There is fluoride in our processed foods, pop, juice, baby formula, baby foods, dog foods; they also put it in prescription drugs, insecticides, pesticides, rodenticides, cleaning products, etc. We are told that the safe level of fluoride is 1 ppm, but there is no way to know how much we are getting because we are already ingesting so much through our foods. Now they want to add it to our water.
On the USDA Fluoride Database, there is a long list of foods and how much fluoride is in them. Through our foods we are already being overdosed and it is affecting our health. The EPA has set a limit to how much fluoride can be added because an excess amount over years can cause bone disease and tenderness in the bones.
As Nancy Reagan so aptly put it, “Just say no!”
Jo Roark
Mount Vernon

11/3/06  
  Fluoridation needs more scrutiny

The August issue of Prevention had a long and thoughtful article about the pros and cons of fluoridating water. (There are a lot more cons than pros). I had always thought it a good idea, but after reading that, I will vote against Proposition 2.
Prevention is not exactly a wild-eyed radical magazine, and they do their homework on all health issues. They quote studies done by a “panel of dentists, toxicologists and epidemiologists assembled by the National Research Council (NRC), which determined that the level of fluoride allowed in community drinking water in this country is too high.”
Fluoridation should be studied more as new research is done, and given a great deal of scrutiny before forcing it on all of Skagit County residents.
Wike Maria White
Mount Vernon

 

Archived Opinion Editorials
With Great appreciation to Don Johnson who saved these Opinion articles for the Skagit Clean Water website

11/29/06  
  Fluoridating water is indefensible

OK, all politics aside.

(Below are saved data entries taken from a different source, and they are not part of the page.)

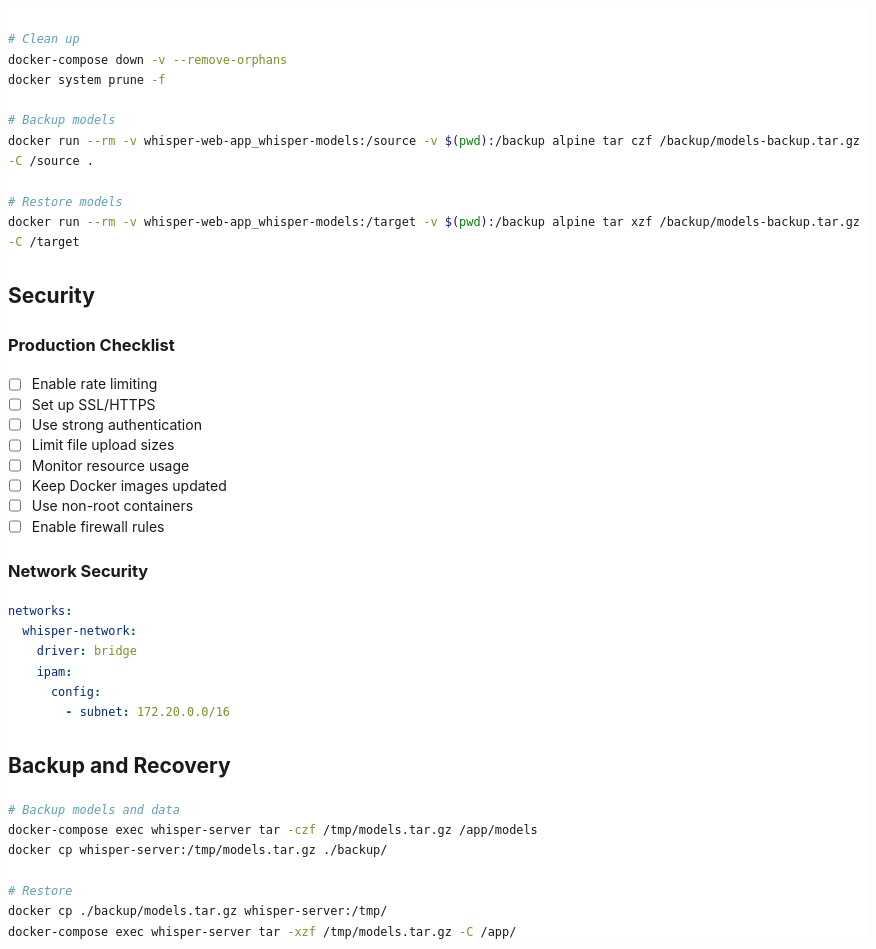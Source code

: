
 ```bash

# Clean up
docker-compose down -v --remove-orphans
docker system prune -f

# Backup models
docker run --rm -v whisper-web-app_whisper-models:/source -v $(pwd):/backup alpine tar czf /backup/models-backup.tar.gz -C /source .

# Restore models
docker run --rm -v whisper-web-app_whisper-models:/target -v $(pwd):/backup alpine tar xzf /backup/models-backup.tar.gz -C /target
```

## Security

### Production Checklist

- [ ] Enable rate limiting
- [ ] Set up SSL/HTTPS
- [ ] Use strong authentication
- [ ] Limit file upload sizes
- [ ] Monitor resource usage
- [ ] Keep Docker images updated
- [ ] Use non-root containers
- [ ] Enable firewall rules

### Network Security

```yaml
networks:
  whisper-network:
    driver: bridge
    ipam:
      config:
        - subnet: 172.20.0.0/16
```

## Backup and Recovery

```bash
# Backup models and data
docker-compose exec whisper-server tar -czf /tmp/models.tar.gz /app/models
docker cp whisper-server:/tmp/models.tar.gz ./backup/

# Restore
docker cp ./backup/models.tar.gz whisper-server:/tmp/
docker-compose exec whisper-server tar -xzf /tmp/models.tar.gz -C /app/
```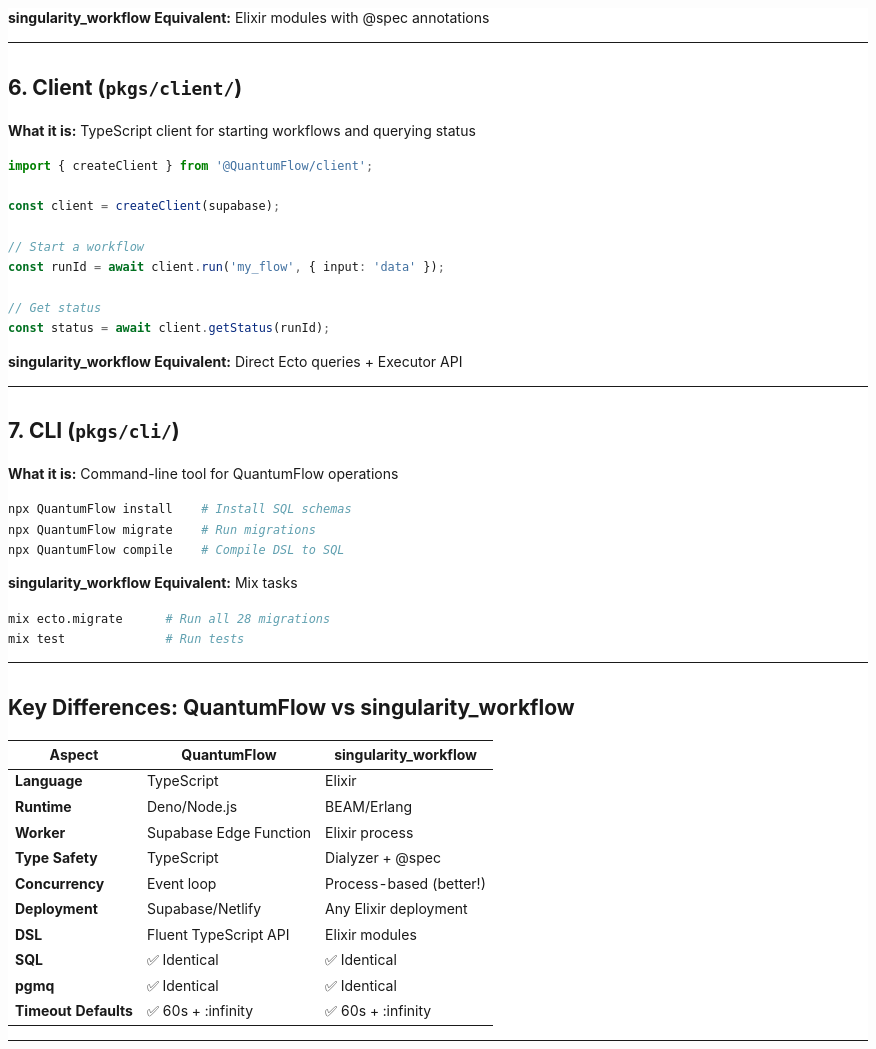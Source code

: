 **singularity_workflow Equivalent:** Elixir modules with @spec annotations

---

## 6. Client (`pkgs/client/`)

**What it is:** TypeScript client for starting workflows and querying status

```typescript
import { createClient } from '@QuantumFlow/client';

const client = createClient(supabase);

// Start a workflow
const runId = await client.run('my_flow', { input: 'data' });

// Get status
const status = await client.getStatus(runId);
```

**singularity_workflow Equivalent:** Direct Ecto queries + Executor API

---

## 7. CLI (`pkgs/cli/`)

**What it is:** Command-line tool for QuantumFlow operations

```bash
npx QuantumFlow install    # Install SQL schemas
npx QuantumFlow migrate    # Run migrations
npx QuantumFlow compile    # Compile DSL to SQL
```

**singularity_workflow Equivalent:** Mix tasks

```bash
mix ecto.migrate      # Run all 28 migrations
mix test              # Run tests
```

---

## Key Differences: QuantumFlow vs singularity_workflow

| Aspect | QuantumFlow | singularity_workflow |
|--------|--------|-----------|
| **Language** | TypeScript | Elixir |
| **Runtime** | Deno/Node.js | BEAM/Erlang |
| **Worker** | Supabase Edge Function | Elixir process |
| **Type Safety** | TypeScript | Dialyzer + @spec |
| **Concurrency** | Event loop | Process-based (better!) |
| **Deployment** | Supabase/Netlify | Any Elixir deployment |
| **DSL** | Fluent TypeScript API | Elixir modules |
| **SQL** | ✅ Identical | ✅ Identical |
| **pgmq** | ✅ Identical | ✅ Identical |
| **Timeout Defaults** | ✅ 60s + :infinity | ✅ 60s + :infinity |

---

Since the ADA has acknowledged that infants should have no fluoride prior to 6 months of age, it would not make a lot of sense to fluoridate the water in Skagit County. Since fluoride is ingested through the skin when bathing, infants would be at risk for fluoride poisoning. Do the citizens of Skagit Valley really want to risk this? If the commissioners approve fluoridation, what will they be willing to do to keep the infants safe from harm? Will they be willing to put treatment plants inside every home that has infants to keep them safe?
The American Medical Association won’t guarantee that no harm will be done by ingesting fluoride, the FDA won’t approve fluoride, the EPA won’t allow the toxic waste (which is fluoride) to be put in oceans, lake, streams etc., because of its high toxicity, but yet they will allow it in the public drinking water. You will only hear the pro-fluoride activists talk about teeth; you will never hear them talk about the damaging effects on the rest of our bodies.
Fluoride is indefensible and undebatable as the pro-fluoride activists well know. They would never get caught up in a public debate because it would be a losing proposition for them. Are there any pro-fluoride activists that would care to debate this issue in a public forum?